GOAL OF THE EXERCISE:
Each line from the one containing "- I_LedServerService.LED_Set_Blink (METH)" to the end of the entries is to be repeated exactly, and no other line.

[PROVIDED ENTRIES]

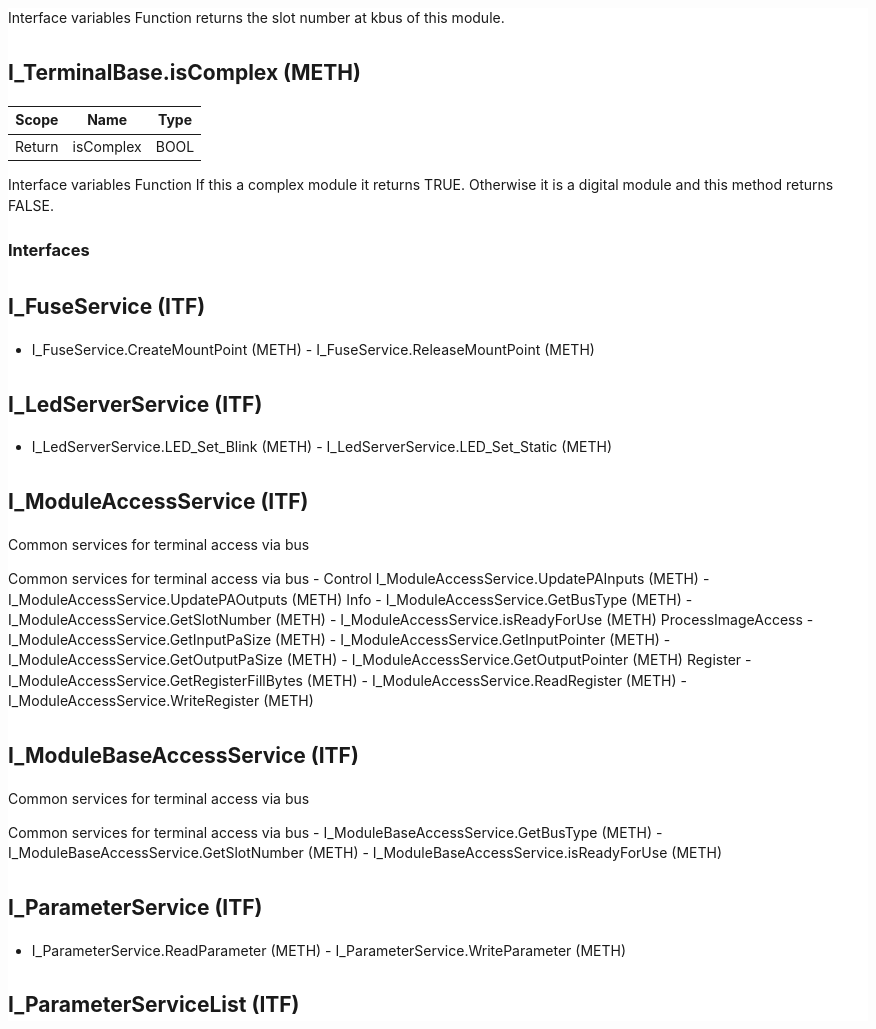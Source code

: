Interface variables Function returns the slot number at kbus of this module.

## I_TerminalBase.isComplex (METH)


| Scope | Name | Type |
| --- | --- | --- |
| Return | isComplex | BOOL |

Interface variables Function If this a complex module it returns TRUE. Otherwise it is a digital module and this method returns FALSE.

### Interfaces


## I_FuseService (ITF)


- I_FuseService.CreateMountPoint (METH) - I_FuseService.ReleaseMountPoint (METH)

## I_LedServerService (ITF)


- I_LedServerService.LED_Set_Blink (METH) - I_LedServerService.LED_Set_Static (METH)

## I_ModuleAccessService (ITF)


Common services for terminal access via bus

Common services for terminal access via bus - Control I_ModuleAccessService.UpdatePAInputs (METH) - I_ModuleAccessService.UpdatePAOutputs (METH) Info - I_ModuleAccessService.GetBusType (METH) - I_ModuleAccessService.GetSlotNumber (METH) - I_ModuleAccessService.isReadyForUse (METH) ProcessImageAccess - I_ModuleAccessService.GetInputPaSize (METH) - I_ModuleAccessService.GetInputPointer (METH) - I_ModuleAccessService.GetOutputPaSize (METH) - I_ModuleAccessService.GetOutputPointer (METH) Register - I_ModuleAccessService.GetRegisterFillBytes (METH) - I_ModuleAccessService.ReadRegister (METH) - I_ModuleAccessService.WriteRegister (METH)

## I_ModuleBaseAccessService (ITF)


Common services for terminal access via bus

Common services for terminal access via bus - I_ModuleBaseAccessService.GetBusType (METH) - I_ModuleBaseAccessService.GetSlotNumber (METH) - I_ModuleBaseAccessService.isReadyForUse (METH)

## I_ParameterService (ITF)


- I_ParameterService.ReadParameter (METH) - I_ParameterService.WriteParameter (METH)

## I_ParameterServiceList (ITF)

[/PROVIDED ENTRIES]

TASK ANSWER:
- I_LedServerService.LED_Set_Blink (METH) - I_LedServerService.LED_Set_Static (METH)

## I_ModuleAccessService (ITF)


Common services for terminal access via bus

Common services for terminal access via bus - Control I_ModuleAccessService.UpdatePAInputs (METH) - I_ModuleAccessService.UpdatePAOutputs (METH) Info - I_ModuleAccessService.GetBusType (METH) - I_ModuleAccessService.GetSlotNumber (METH) - I_ModuleAccessService.isReadyForUse (METH) ProcessImageAccess - I_ModuleAccessService.GetInputPaSize (METH) - I_ModuleAccessService.GetInputPointer (METH) - I_ModuleAccessService.GetOutputPaSize (METH) - I_ModuleAccessService.GetOutputPointer (METH) Register - I_ModuleAccessService.GetRegisterFillBytes (METH) - I_ModuleAccessService.ReadRegister (METH) - I_ModuleAccessService.WriteRegister (METH)

## I_ModuleBaseAccessService (ITF)


Common services for terminal access via bus

Common services for terminal access via bus - I_ModuleBaseAccessService.GetBusType (METH) - I_ModuleBaseAccessService.GetSlotNumber (METH) - I_ModuleBaseAccessService.isReadyForUse (METH)

## I_ParameterService (ITF)


- I_ParameterService.ReadParameter (METH) - I_ParameterService.WriteParameter (METH)

## I_ParameterServiceList (ITF)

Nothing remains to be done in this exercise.